WHR has not set its reporting date yet, but Bloomberg estimates the last week of July. The one year chart is at a fairly precarious spot, with the stock right in between its 50 day (purple below) and 200 day (yellow below) moving averages, approaching what some technicians call the death cross signalling waning momentum:
Options on WHR are not particularly liquid for a stock with a $14 billion market cap with only 34,000 contracts of total open interest (15,000 calls and 19,000 puts). The single largest strike for open interest is 1275 of the Jan16 150 puts, followed by 900 of the Sept 185 calls, Jan16 145 puts, Jan16 200 calls and Jan 210 calls.
But given the one year range of 60%, with the stock now up 36% from the 52 week lows and down 15% from the 52 week highs, short dated options prices appear cheap, with 30 day at the money IV at 21%, just off of the 52 week lows:
My View: There is a strong possibility that WHR lowered full year guidance low enough already. And that, coupled with the pull back in the dollar against most currencies since late April would suggest some relief on that front.
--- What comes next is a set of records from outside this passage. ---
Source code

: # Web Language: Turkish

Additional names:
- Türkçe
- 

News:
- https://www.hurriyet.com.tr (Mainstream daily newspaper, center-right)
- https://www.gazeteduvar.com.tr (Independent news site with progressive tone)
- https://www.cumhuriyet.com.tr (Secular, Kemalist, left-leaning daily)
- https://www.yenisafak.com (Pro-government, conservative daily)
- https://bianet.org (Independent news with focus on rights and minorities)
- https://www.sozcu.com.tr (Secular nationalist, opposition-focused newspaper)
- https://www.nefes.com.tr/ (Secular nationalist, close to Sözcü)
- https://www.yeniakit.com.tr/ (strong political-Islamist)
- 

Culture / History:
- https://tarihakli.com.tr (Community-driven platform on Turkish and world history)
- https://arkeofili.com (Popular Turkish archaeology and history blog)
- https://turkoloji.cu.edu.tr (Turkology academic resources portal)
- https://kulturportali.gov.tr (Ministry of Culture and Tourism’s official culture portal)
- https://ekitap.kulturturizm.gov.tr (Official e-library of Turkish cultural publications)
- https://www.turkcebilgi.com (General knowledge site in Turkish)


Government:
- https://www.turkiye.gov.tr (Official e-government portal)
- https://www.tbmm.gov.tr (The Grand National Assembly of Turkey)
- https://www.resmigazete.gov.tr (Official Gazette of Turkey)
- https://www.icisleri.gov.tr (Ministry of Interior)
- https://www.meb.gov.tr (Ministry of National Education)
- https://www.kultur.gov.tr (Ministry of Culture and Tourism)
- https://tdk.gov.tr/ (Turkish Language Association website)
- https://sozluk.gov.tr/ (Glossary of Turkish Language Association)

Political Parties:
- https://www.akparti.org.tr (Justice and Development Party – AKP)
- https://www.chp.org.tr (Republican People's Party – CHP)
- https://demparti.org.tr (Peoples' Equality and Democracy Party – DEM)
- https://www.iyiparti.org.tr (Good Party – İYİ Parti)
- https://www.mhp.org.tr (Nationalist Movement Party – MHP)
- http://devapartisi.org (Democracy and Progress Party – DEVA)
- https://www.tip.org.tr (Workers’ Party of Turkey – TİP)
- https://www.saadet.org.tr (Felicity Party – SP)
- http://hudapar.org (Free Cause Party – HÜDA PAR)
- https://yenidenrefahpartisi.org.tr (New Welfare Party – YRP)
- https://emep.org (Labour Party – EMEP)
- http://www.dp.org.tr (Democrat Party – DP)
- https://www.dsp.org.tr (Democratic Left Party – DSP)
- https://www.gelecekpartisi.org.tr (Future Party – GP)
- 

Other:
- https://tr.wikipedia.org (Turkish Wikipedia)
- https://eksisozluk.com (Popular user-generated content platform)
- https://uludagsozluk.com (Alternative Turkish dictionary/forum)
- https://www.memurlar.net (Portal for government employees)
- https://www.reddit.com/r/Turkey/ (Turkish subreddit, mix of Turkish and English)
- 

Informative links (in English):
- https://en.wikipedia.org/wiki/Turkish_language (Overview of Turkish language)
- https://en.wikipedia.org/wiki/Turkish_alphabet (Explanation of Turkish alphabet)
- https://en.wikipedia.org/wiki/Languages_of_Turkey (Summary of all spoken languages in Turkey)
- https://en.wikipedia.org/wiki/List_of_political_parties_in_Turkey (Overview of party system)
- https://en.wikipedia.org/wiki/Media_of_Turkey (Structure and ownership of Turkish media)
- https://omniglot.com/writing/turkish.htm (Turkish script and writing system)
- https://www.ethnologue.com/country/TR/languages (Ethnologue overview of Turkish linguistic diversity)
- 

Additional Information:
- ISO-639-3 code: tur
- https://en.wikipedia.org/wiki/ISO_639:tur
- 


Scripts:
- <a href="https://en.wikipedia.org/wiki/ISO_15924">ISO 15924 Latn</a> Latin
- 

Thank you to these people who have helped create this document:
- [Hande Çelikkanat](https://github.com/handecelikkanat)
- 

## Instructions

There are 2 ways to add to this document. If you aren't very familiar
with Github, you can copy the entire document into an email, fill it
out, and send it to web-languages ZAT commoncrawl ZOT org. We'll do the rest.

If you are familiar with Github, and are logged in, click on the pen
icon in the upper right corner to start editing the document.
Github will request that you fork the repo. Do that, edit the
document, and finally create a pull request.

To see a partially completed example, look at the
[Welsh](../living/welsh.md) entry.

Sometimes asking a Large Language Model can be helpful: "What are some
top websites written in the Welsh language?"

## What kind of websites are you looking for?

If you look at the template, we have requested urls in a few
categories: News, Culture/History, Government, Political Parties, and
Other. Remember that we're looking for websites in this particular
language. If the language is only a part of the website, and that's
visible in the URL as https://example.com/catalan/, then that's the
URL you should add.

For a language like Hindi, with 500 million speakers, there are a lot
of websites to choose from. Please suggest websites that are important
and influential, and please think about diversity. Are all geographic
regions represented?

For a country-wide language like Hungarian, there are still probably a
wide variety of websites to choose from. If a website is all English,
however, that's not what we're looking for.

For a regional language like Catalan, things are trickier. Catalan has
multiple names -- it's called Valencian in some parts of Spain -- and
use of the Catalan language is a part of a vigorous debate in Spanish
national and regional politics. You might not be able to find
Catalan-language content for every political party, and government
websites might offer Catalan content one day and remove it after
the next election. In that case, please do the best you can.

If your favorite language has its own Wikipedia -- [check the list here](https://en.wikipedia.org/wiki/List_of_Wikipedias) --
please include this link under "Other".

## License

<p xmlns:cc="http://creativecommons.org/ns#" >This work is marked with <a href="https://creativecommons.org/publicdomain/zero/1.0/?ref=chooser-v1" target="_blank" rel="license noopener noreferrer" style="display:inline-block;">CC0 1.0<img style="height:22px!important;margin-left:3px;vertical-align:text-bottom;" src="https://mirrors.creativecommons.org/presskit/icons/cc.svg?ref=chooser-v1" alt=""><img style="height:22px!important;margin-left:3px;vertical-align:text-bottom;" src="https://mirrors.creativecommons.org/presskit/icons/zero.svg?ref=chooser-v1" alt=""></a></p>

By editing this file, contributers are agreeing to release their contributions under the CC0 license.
The recent strength in housing data here in the U.S. should also bode well for WHR. If there is one unknown it would be the weakness in emerging markets. Your guess is as good as mine on that front. As far as valuation, the stock trades below a market multiple at 14x expected 2015 earnings growth of 9%, but only 12x expected 2016 earnings growth of 23%. If 2015 is too conservative, and 2016 estimates are accurate than the stock is very cheap to the market and other retailers that supply the housing market.
On purely a technical level, the stock looks and feels heavy though, and for the purposes of this post I am just going to outline how I would play for a break down of technical support at $180. I would consider the following defined risk bearish trade into earnings:
Hypothetical Trade: WHR ($184.50) Buy Aug 180/160 Put Spread for 4.20
-Buy 1 Aug 180 put for 5.20
-Sell 1 Aug 160 put at 1.00
Break-Even on Aug Expiration:
Profits: gains of up to 15.80 below 175.80 with max gain at 160
Losses: losses of up to 4.20 above 175.80 with total loss above 180
Rationale: Vol is low and the stock is at a spot in which the slightest bad news could send it significantly lower. This trade risks slighty more than 2% of the underlying to position for a move back to 160.
This stock is on our radar. Not doing the trade here, but wanted to lay some thoughts out.